Exercise: Go through the data line by line from the top, retyping each exactly, and end with the line that contains "## Scenario".

Provided information Block Start

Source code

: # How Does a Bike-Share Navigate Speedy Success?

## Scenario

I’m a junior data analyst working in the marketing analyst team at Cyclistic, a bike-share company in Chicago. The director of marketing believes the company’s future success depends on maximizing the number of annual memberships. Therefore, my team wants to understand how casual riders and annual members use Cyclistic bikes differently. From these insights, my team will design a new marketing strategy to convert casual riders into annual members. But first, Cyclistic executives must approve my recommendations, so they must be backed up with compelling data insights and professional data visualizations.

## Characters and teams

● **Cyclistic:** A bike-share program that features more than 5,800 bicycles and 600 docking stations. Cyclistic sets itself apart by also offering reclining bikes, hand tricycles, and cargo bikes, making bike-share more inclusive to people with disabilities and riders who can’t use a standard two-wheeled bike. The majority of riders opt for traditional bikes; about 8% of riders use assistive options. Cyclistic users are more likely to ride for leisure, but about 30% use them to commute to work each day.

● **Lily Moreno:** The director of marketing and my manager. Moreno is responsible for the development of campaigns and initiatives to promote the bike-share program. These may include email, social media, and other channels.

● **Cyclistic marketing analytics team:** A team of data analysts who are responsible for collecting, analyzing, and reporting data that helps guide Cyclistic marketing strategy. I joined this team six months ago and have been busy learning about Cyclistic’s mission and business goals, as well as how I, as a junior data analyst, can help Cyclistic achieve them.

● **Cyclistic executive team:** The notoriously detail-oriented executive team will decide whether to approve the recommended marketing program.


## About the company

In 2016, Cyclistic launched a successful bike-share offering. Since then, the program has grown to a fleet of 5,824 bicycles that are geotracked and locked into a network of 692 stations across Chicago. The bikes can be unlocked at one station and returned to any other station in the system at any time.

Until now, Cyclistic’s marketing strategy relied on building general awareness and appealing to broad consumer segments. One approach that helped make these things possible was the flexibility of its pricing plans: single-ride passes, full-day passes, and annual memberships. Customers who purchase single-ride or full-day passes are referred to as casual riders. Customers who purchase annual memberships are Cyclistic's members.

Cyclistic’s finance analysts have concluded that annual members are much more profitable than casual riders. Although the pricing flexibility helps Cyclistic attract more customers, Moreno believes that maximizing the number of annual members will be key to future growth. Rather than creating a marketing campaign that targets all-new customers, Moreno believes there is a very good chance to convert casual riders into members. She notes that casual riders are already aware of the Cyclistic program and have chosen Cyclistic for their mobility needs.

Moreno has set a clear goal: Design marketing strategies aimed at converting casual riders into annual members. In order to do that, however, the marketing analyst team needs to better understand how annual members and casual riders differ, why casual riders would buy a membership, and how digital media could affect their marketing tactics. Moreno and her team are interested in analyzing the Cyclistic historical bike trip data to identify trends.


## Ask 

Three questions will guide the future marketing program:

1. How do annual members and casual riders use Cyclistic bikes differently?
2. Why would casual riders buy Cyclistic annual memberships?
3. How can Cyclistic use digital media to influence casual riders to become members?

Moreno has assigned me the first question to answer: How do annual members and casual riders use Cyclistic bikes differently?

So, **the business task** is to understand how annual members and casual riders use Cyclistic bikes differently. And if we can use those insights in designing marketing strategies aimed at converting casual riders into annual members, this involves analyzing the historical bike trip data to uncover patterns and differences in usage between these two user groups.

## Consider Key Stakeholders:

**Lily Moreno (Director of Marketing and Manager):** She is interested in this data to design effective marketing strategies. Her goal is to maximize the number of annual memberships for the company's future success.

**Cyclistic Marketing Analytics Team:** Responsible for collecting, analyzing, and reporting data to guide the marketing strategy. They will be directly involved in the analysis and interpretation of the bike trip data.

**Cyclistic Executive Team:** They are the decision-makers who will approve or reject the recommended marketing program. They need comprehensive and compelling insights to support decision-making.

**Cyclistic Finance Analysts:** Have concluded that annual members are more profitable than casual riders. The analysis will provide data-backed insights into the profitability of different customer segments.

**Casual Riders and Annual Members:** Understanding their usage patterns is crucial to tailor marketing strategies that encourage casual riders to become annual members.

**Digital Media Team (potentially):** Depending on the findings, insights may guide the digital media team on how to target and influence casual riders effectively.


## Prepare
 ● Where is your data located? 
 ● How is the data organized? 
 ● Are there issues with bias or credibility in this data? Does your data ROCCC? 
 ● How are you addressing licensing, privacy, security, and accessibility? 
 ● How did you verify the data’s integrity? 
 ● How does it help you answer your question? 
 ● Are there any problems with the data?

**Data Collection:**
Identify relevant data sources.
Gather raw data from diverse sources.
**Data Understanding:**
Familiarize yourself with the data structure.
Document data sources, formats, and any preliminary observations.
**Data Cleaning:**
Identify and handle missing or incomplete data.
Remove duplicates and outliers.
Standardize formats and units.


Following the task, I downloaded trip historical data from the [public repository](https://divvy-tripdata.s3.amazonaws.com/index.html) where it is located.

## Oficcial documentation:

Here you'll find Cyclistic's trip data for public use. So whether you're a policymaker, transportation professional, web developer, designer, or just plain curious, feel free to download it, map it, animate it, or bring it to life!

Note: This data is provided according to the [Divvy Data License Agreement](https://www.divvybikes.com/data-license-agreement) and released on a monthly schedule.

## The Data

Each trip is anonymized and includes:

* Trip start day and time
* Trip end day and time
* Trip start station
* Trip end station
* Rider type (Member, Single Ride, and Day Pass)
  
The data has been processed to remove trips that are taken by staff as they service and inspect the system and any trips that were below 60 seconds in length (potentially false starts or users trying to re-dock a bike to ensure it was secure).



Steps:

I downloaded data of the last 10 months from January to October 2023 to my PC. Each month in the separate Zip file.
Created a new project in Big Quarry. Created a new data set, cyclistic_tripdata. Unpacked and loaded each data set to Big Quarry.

Provided information Block End

Exercise result:
Source code

: # How Does a Bike-Share Navigate Speedy Success?

## Scenario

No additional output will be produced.